An EU source, quoted by the BBC, said pointedly that “Mrs May was told the EU could not keep guessing what might work, so it was up to the UK to provide solutions that could get a majority in the Commons.”
More significantly, perhaps, May also had a meeting with opposition leader Jeremy Corbyn, which Corbyn’s spokesperson described as “very cordial.” “There was a detailed exchange of views on a customs union and single market relationship.” Guy Verhofstadt, liberal leader in the European parliament, suggested that such talks needed to go beyond “eating biscuits and drinking tea” and come up with a bipartisan solution.
The Europeans know what May has not yet been willing to admit: that if an alternative is to be found to a “no deal” hard Brexit on 29 March, it will have to involve May’s wing – the relatively non-insane part – of the Tory party co-operating with Corbyn.
May, however, continues to give the impression that her strategy is to keep “toughening” her plan so as to win over enough of the hard Brexiters who deserted her in the vote on 15 January. But whatever one thinks of such a strategy in policy terms, the most important thing about it is that it’s mathematically impossible. The numbers just aren’t there.
Even if all of the Tory Brexiters who opposed May were to switch over, and even if she didn’t lose any extra votes as a result (both wildly unrealistic assumptions), she still wouldn’t have a majority. Going “harder” isn’t a strategy to get something through the Commons, it’s just a strategy to keep the Tory party together.
And as long as May continues to treat that as the priority, a genuine alternative to “no deal” can’t be constructed.
Corbyn, of course, is also focused on keeping his party together. He too is distrusted by most of his colleagues, probably more so even than May. But despite that, he has an easier time of it; partly because Labour is naturally a more disciplined party, but mostly because it just doesn’t have the same deep division in opinion about Europe that the Conservatives do.
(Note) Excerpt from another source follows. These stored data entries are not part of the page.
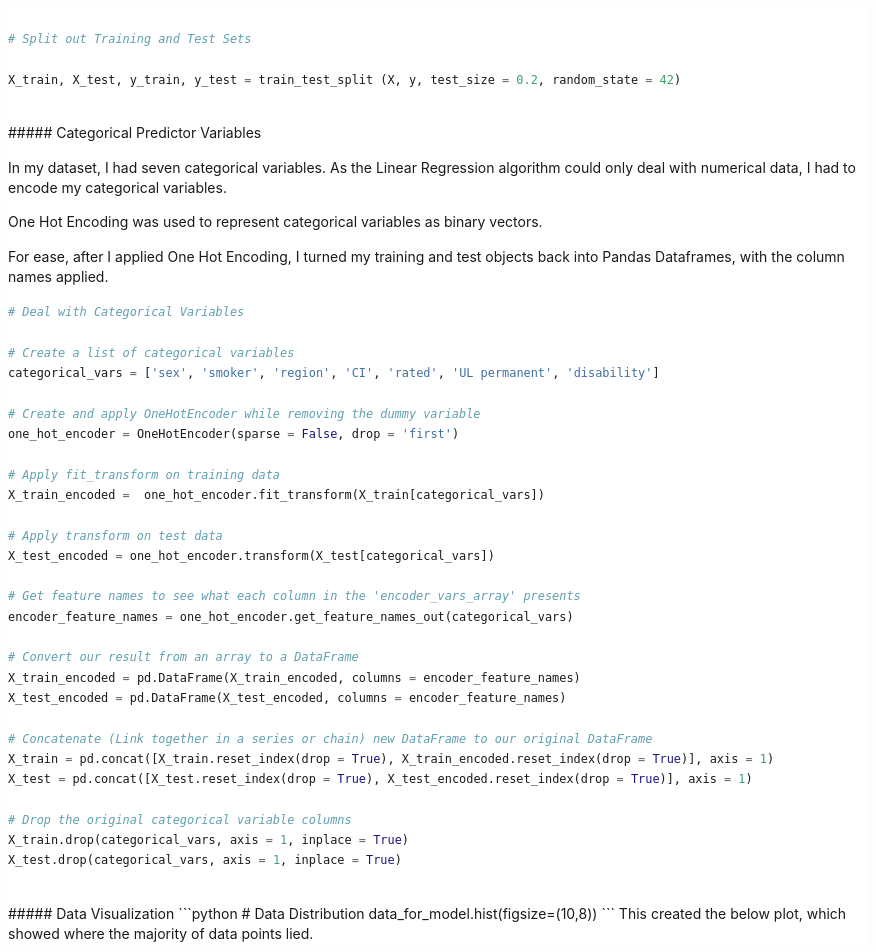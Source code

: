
 ```python

# Split out Training and Test Sets

X_train, X_test, y_train, y_test = train_test_split (X, y, test_size = 0.2, random_state = 42)
```
<br>
##### Categorical Predictor Variables

In my dataset, I had seven categorical variables. As the Linear Regression algorithm could only deal with numerical data, I had to encode my categorical variables.

One Hot Encoding was used to represent categorical variables as binary vectors. 

For ease, after I applied One Hot Encoding, I turned my training and test objects back into Pandas Dataframes, with the column names applied.
```python
# Deal with Categorical Variables

# Create a list of categorical variables                    
categorical_vars = ['sex', 'smoker', 'region', 'CI', 'rated', 'UL permanent', 'disability']   

# Create and apply OneHotEncoder while removing the dummy variable
one_hot_encoder = OneHotEncoder(sparse = False, drop = 'first')               

# Apply fit_transform on training data
X_train_encoded =  one_hot_encoder.fit_transform(X_train[categorical_vars])

# Apply transform on test data
X_test_encoded = one_hot_encoder.transform(X_test[categorical_vars])            

# Get feature names to see what each column in the 'encoder_vars_array' presents
encoder_feature_names = one_hot_encoder.get_feature_names_out(categorical_vars)

# Convert our result from an array to a DataFrame
X_train_encoded = pd.DataFrame(X_train_encoded, columns = encoder_feature_names)
X_test_encoded = pd.DataFrame(X_test_encoded, columns = encoder_feature_names)

# Concatenate (Link together in a series or chain) new DataFrame to our original DataFrame 
X_train = pd.concat([X_train.reset_index(drop = True), X_train_encoded.reset_index(drop = True)], axis = 1)    
X_test = pd.concat([X_test.reset_index(drop = True), X_test_encoded.reset_index(drop = True)], axis = 1)    
 
# Drop the original categorical variable columns
X_train.drop(categorical_vars, axis = 1, inplace = True)           
X_test.drop(categorical_vars, axis = 1, inplace = True) 
```
<br>
##### Data Visualization
```python
# Data Distribution
data_for_model.hist(figsize=(10,8))  
```
This created the below plot, which showed where the majority of data points lied.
Labour has no equivalent of the hard Brexiters; even Corbyn, who by Labour standards is a Eurosceptic, does not share the sort of phobia about the EU that is common on the Tory backbench. If he can reach agreement with May on some moderate position – a permanent customs union, or an extension of the process to negotiate a Norway-style deal – he will probably be able to carry the vast majority of his party with him.
If “no deal” looms with nothing else on the horizon, it’s even possible that one of those options could pass without May’s support, if enough pro-European Tories decided to jump ship. But it’s hard to see how it could possibly get through without Corbyn.
The Commons votes earlier this week, in which every alternative to May’s dithering was rejected (some by narrow margins), are being painted as a sign of hopelessness. But what they really show is that party discipline is still strong: only a handful of MPs on each side deserted the major parties.
But the media still tend to present this as symmetrical, as if May faced approximately equal difficulties whichever direction she moved in. In terms of just the Conservative Party that may be true: there’s a rough balance between its two wings, which is why she survived last month’s confidence vote.
In parliamentary terms, however, it’s completely false. There is no hard Brexit majority, but there’s clearly a centrist majority if May and Corbyn are up for it.
Yet here’s Stephen Bush, for example, in the New Statesman:
Parliament doesn’t know much about Brexit, but it knows what it dislikes: it doesn’t want a no deal Brexit, and it doesn’t want a backstop arrangement for the Irish border, without which there cannot be a deal.
But those two things are not comparable. The majority against “no deal” is genuine, but the majority against the backstop is just the product of the Labour whip – not because Labour objects to temporarily staying in the customs union, but because it wants to permanently stay in it.
And May herself (who, it’s easy to forget, voted “remain” in 2016) surely has no principled objection to staying in the customs union, or for that matter the single market. Her position is only about the internal politics of the Tory Party.
Which opens at least the possibility (although it’s no more than that) that at some point she, or a critical mass of those around her, can be convinced either that keeping the party together isn’t possible anyway, or that even if it is, it should take second place to saving the country from the chaos of “no deal”.